Each record below has to be printed verbatim.

'''

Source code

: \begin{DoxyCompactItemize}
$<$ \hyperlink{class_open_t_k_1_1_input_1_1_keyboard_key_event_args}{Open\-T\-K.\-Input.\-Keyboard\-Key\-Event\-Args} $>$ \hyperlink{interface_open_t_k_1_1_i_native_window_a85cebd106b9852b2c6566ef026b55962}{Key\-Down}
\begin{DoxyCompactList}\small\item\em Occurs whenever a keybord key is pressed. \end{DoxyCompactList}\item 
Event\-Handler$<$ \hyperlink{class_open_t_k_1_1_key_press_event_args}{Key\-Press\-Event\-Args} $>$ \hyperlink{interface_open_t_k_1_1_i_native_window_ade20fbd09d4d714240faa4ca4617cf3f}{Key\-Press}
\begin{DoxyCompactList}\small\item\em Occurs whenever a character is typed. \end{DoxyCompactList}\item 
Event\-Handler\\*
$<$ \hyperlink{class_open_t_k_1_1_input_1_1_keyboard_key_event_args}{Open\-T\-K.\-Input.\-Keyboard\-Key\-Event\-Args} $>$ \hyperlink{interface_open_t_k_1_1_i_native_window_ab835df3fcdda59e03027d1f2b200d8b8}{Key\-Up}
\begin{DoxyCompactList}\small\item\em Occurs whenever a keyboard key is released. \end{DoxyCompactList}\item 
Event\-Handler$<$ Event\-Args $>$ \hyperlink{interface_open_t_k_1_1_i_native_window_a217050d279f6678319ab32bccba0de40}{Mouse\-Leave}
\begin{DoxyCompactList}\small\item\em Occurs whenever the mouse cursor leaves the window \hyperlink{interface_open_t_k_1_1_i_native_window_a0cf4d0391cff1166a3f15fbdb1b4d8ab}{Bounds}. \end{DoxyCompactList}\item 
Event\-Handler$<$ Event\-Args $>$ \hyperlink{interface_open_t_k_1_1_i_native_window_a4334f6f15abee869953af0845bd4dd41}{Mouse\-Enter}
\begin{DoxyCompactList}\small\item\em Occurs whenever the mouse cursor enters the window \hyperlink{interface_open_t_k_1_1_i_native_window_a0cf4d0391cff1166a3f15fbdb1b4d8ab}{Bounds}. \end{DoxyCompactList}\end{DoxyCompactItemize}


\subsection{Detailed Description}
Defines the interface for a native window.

'''

:: Written response ::
Source code

: \begin{DoxyCompactItemize}
$<$ \hyperlink{class_open_t_k_1_1_input_1_1_keyboard_key_event_args}{Open\-T\-K.\-Input.\-Keyboard\-Key\-Event\-Args} $>$ \hyperlink{interface_open_t_k_1_1_i_native_window_a85cebd106b9852b2c6566ef026b55962}{Key\-Down}
\begin{DoxyCompactList}\small\item\em Occurs whenever a keybord key is pressed. \end{DoxyCompactList}\item 
Event\-Handler$<$ \hyperlink{class_open_t_k_1_1_key_press_event_args}{Key\-Press\-Event\-Args} $>$ \hyperlink{interface_open_t_k_1_1_i_native_window_ade20fbd09d4d714240faa4ca4617cf3f}{Key\-Press}
\begin{DoxyCompactList}\small\item\em Occurs whenever a character is typed. \end{DoxyCompactList}\item 
Event\-Handler\\*
$<$ \hyperlink{class_open_t_k_1_1_input_1_1_keyboard_key_event_args}{Open\-T\-K.\-Input.\-Keyboard\-Key\-Event\-Args} $>$ \hyperlink{interface_open_t_k_1_1_i_native_window_ab835df3fcdda59e03027d1f2b200d8b8}{Key\-Up}
\begin{DoxyCompactList}\small\item\em Occurs whenever a keyboard key is released. \end{DoxyCompactList}\item 
Event\-Handler$<$ Event\-Args $>$ \hyperlink{interface_open_t_k_1_1_i_native_window_a217050d279f6678319ab32bccba0de40}{Mouse\-Leave}
\begin{DoxyCompactList}\small\item\em Occurs whenever the mouse cursor leaves the window \hyperlink{interface_open_t_k_1_1_i_native_window_a0cf4d0391cff1166a3f15fbdb1b4d8ab}{Bounds}. \end{DoxyCompactList}\item 
Event\-Handler$<$ Event\-Args $>$ \hyperlink{interface_open_t_k_1_1_i_native_window_a4334f6f15abee869953af0845bd4dd41}{Mouse\-Enter}
\begin{DoxyCompactList}\small\item\em Occurs whenever the mouse cursor enters the window \hyperlink{interface_open_t_k_1_1_i_native_window_a0cf4d0391cff1166a3f15fbdb1b4d8ab}{Bounds}. \end{DoxyCompactList}\end{DoxyCompactItemize}


\subsection{Detailed Description}
Defines the interface for a native window.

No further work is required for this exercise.